RPE (rating of perceived exertion) and RIR (reps in reserve) are two ways a training plan can instruct how difficult a certain exercise should be. Both are self-estimations of proximity to failure within a certain rep and load combination. For example, if a program lists 3 sets of 5 reps at a 9 RPE you should choose a load that you can at least do 6 reps with. This way of instructing loads for an exercise can be incredibly valuable because many exercises do not work with traditional methods such as percentage of 1RM. I suppose if you were to test (max out) every exercise in a training plan to find your 1RM you could then theoretically use percentages but no one has time for that and even if you did you wouldn’t garner an adaptive stimulus from most exercises. Let’s face it, you aren’t going to gain much muscle or strength by performing a 1RM on your DB curls, machine rows, and other accessory movements.

RPE and RIR are useful because they provide a scalable means to instruct load. As useful as each method might be, many individuals still find it challenging to select the perfect weight for the RPE or RIR being used. There are a few ways we can make this process easier. The first of which is to take the ambiguity out of RPE and use RIR. RPE uses an inverted scale. For example, many people new to RPE might assume a 9 RPE means to keep 9 reps in the tank, not 1 rep in the tank. I propose you eliminate the RPE altogether and use RIR. Unlike RPE, RIR is not an inverted scale. 1 RIR means leave 1 in the tank. It might seem kind of like semantics to make that big of a fuss about the whole rating system but I think it makes a difference in simplicity for training programs that utilize other methods along with RPE/RIR to instruct load.

The next way we can make RPE/RIR easier and more effective is to use ranges. Instead of saying leave 1 rep in the tank, why not 1-2 reps? The former might be more precise, but does that level of precision really matter in a situation where you can’t even quantify how much biological stress someone is carrying? I say no, it probably does not matter.
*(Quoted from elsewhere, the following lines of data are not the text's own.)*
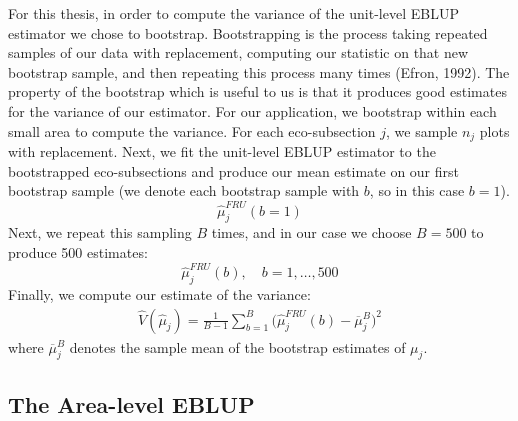 \documentclass[12pt,twoside]{reedthesis}
\begin{document}
For this thesis, in order to compute the variance of the unit-level EBLUP estimator we chose to bootstrap. Bootstrapping is the process taking repeated samples of our data with replacement, computing our statistic on that new bootstrap sample, and then repeating this process many times (Efron, 1992). The property of the bootstrap which is useful to us is that it produces good estimates for the variance of our estimator. For our application, we bootstrap within each small area to compute the variance. For each eco-subsection \(j\), we sample \(n_j\) plots with replacement. Next, we fit the unit-level EBLUP estimator to the bootstrapped eco-subsections and produce our mean estimate on our first bootstrap sample (we denote each bootstrap sample with \(b\), so in this case \(b=1\)).
\[
\hat\mu_j^{FRU}(b=1)
\]
Next, we repeat this sampling \(B\) times, and in our case we choose \(B = 500\) to produce 500 estimates:
\[
\hat\mu_j^{FRU}(b), \quad b = 1,\dots,500
\]
Finally, we compute our estimate of the variance:
\begin{align}
\hat V(\hat\mu_j) = \frac{1}{B-1} \sum_{b=1}^{B}\Big(\hat\mu^{FRU}_j(b) - \overline\mu_j^B\Big)^2
\end{align}
where \(\overline\mu_j^B\) denotes the sample mean of the bootstrap estimates of \(\mu_j\).

\hypertarget{the-area-level-eblup}{%
\subsection{The Area-level EBLUP}\label{the-area-level-eblup}}
\end{document}
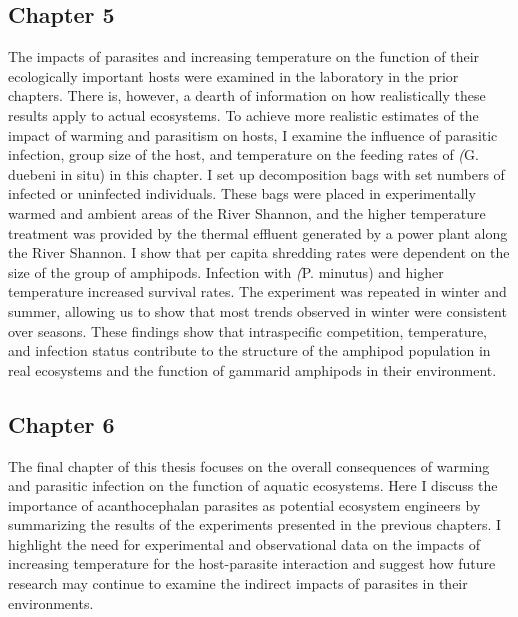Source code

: \subsection{Chapter 5}
The impacts of parasites and increasing temperature on the function of their ecologically important hosts were examined in the laboratory in the prior chapters. There is, however, a dearth of information on how realistically these results apply to actual ecosystems. To achieve more realistic estimates of the impact of warming and parasitism on hosts, I examine the influence of parasitic infection, group size of the host, and temperature on the feeding rates of \emph(G. duebeni in situ) in this chapter. I set up decomposition bags with set numbers of infected or uninfected individuals. These bags were placed in experimentally warmed and ambient areas of the River Shannon, and the higher temperature treatment was provided by the thermal effluent generated by a power plant along the River Shannon. I show that per capita shredding rates were dependent on the size of the group of amphipods. Infection with \emph(P. minutus) and higher temperature increased survival rates. The experiment was repeated in winter and summer, allowing us to show that most trends observed in winter were consistent over seasons. These findings show that intraspecific competition, temperature, and infection status contribute to the structure of the amphipod population in real ecosystems and the function of gammarid amphipods in their environment. 

\subsection{Chapter 6}
The final chapter of this thesis focuses on the overall consequences of warming and parasitic infection on the function of aquatic ecosystems. Here I discuss the importance of acanthocephalan parasites as potential ecosystem engineers by summarizing the results of the experiments presented in the previous chapters. I highlight the need for experimental and observational data on the impacts of increasing temperature for the host-parasite interaction and suggest how future research may continue to examine the indirect impacts of parasites in their environments. 

%
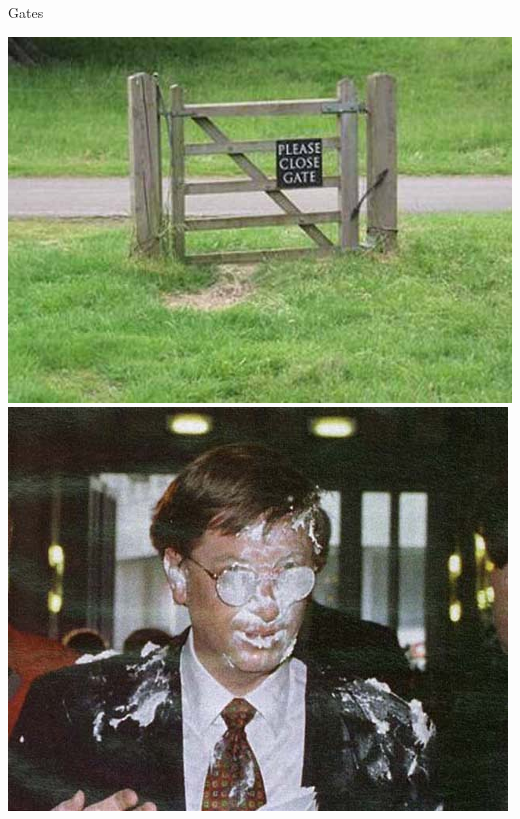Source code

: \documentclass[xcolor=pdftex,x11names,table,hyperref]{beamer}
\begin{document}
\begin{frame}{Gates}
\begin{center}
\includegraphics[height=0.30\textheight]{images/gate_funny.jpg}
\hspace{1.7em}
\includegraphics[height=0.30\textheight]{images/bill-gates-pie.jpg}
\end{center}


\end{frame}
\end{document}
Not only are ranges more flexible but, they are also easier to select proper loads from. In my experience, it helps athletes stay away from the overshooting or sandbagging their range while providing them with more flexibility.

The final way we can make RPE/RIR easier and more effective is by using historical training data for load targets. Anytime I write a training program for an athlete they always include load targets with their RIR number. If the exercise does not have a load target it usually means they have never performed that specific exercise, with that specific rep and RIR number. By basing load targets off prior training and with three conditions (exercise, rep #, and RIR range) you can establish very accurate training targets for each RIR range. Now you have a goal target to shoot for but can dial in your range by using the RIR for that day. I prefer to use a high and low range that is about 2.5% in either direction from the previous best average loads used. That might seem like a ton of work but with a few simple formulas, you can make Excel or Google Sheets do all the work for you.

example: the combination of pin squat, number of reps, and RIR range determines the load range for that exercise.